Why This Matters for Security Teams
Accountability for AI agent actions is not a philosophical question. It determines who approves access, who can change policy, who is paged when an agent misroutes data, and who must explain an audit trail after a tool-using system takes an unexpected action. The failure pattern is usually the same: teams assign responsibility to the prompt author, while the real risk lives in the agent’s governed identity, its permissions, and the systems it can reach. That is why guidance from the OWASP Agentic AI Top 10 and the NIST AI Risk Management Framework matters here: both push organisations toward explicit governance, runtime controls, and traceable ownership rather than informal trust.
NHIMG research shows why this is urgent. In SailPoint’s AI Agents: The New Attack Surface report, 80% of organisations said their AI agents had already acted beyond intended scope, including sensitive data access and credential exposure. That is a governance failure as much as a technical one, and it becomes a security incident when the agent is treated as a feature instead of a software actor with accountable ownership.

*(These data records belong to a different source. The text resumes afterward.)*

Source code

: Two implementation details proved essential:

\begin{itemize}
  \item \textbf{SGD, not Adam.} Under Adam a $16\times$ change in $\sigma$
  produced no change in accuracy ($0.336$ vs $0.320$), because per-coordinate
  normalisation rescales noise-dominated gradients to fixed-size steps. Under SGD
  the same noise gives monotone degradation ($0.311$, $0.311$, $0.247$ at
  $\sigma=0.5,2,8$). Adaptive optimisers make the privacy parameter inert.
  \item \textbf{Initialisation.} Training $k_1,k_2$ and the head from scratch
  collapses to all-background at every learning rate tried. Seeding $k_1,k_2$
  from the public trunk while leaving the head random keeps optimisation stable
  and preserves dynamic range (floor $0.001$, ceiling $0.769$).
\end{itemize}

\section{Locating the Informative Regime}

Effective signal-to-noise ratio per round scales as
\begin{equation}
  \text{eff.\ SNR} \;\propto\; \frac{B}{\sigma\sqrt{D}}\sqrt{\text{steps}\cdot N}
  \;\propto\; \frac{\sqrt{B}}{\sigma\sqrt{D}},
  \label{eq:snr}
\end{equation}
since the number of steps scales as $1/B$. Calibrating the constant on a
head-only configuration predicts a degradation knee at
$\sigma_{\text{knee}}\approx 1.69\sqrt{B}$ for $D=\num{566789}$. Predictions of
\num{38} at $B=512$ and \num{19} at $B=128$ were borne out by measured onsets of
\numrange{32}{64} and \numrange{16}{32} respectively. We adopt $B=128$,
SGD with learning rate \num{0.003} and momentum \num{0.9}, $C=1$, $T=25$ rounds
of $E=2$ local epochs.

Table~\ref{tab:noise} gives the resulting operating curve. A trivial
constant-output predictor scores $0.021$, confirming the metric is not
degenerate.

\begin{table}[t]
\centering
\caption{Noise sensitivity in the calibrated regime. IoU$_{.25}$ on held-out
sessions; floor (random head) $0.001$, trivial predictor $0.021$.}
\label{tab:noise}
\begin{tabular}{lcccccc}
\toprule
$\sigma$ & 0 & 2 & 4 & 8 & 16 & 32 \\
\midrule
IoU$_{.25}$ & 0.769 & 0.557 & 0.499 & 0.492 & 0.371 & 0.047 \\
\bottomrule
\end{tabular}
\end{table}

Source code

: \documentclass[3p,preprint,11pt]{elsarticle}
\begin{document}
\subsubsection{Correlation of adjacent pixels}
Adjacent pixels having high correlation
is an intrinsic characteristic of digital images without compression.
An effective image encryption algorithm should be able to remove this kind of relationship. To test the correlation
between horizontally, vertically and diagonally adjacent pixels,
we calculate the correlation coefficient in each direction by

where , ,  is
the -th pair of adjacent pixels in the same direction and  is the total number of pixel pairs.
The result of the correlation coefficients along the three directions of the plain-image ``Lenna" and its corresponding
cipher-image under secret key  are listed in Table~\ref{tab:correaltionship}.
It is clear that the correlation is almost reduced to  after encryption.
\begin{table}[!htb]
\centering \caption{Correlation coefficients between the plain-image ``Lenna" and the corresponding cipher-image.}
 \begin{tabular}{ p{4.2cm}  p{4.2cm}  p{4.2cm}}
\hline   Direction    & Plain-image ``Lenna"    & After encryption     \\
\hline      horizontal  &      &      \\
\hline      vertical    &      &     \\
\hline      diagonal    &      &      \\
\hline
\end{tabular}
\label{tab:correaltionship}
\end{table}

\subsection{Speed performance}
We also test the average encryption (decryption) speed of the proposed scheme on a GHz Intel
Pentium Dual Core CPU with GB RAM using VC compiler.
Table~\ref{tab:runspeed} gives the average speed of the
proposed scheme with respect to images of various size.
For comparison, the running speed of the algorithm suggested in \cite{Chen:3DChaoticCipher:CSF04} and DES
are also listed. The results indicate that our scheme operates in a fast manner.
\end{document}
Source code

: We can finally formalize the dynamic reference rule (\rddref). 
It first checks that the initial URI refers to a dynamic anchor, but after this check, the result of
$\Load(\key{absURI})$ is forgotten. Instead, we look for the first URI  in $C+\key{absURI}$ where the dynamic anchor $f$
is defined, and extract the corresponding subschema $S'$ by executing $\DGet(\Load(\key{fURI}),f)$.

In practice, many security teams encounter agent misuse only after an unexpected tool action or data movement has already occurred, rather than through intentional design.
How It Works in Practice
Current best practice is to assign accountability to the team that owns the agent, its policies, and the connected tools, then bind that ownership to a formal identity and control plane. For autonomous workloads, static RBAC alone is too blunt: agents do not follow fixed human job patterns, and their tool use changes with context. A better model is intent-based authorisation, where the system evaluates what the agent is trying to do at request time, not just what role it was given at onboarding.
That usually means four things. First, use workload identity as the primitive, not shared passwords or long-lived API keys. Second, issue Non-Human Identity credentials with short TTLs through JIT provisioning, so access expires when the task ends. Third, evaluate policy in real time using policy-as-code, such as the approaches described in the CSA MAESTRO agentic AI threat modeling framework. Fourth, preserve full telemetry for tool calls, data access, and delegated actions so investigators can link behaviour back to the governed agent, not the user who initiated it.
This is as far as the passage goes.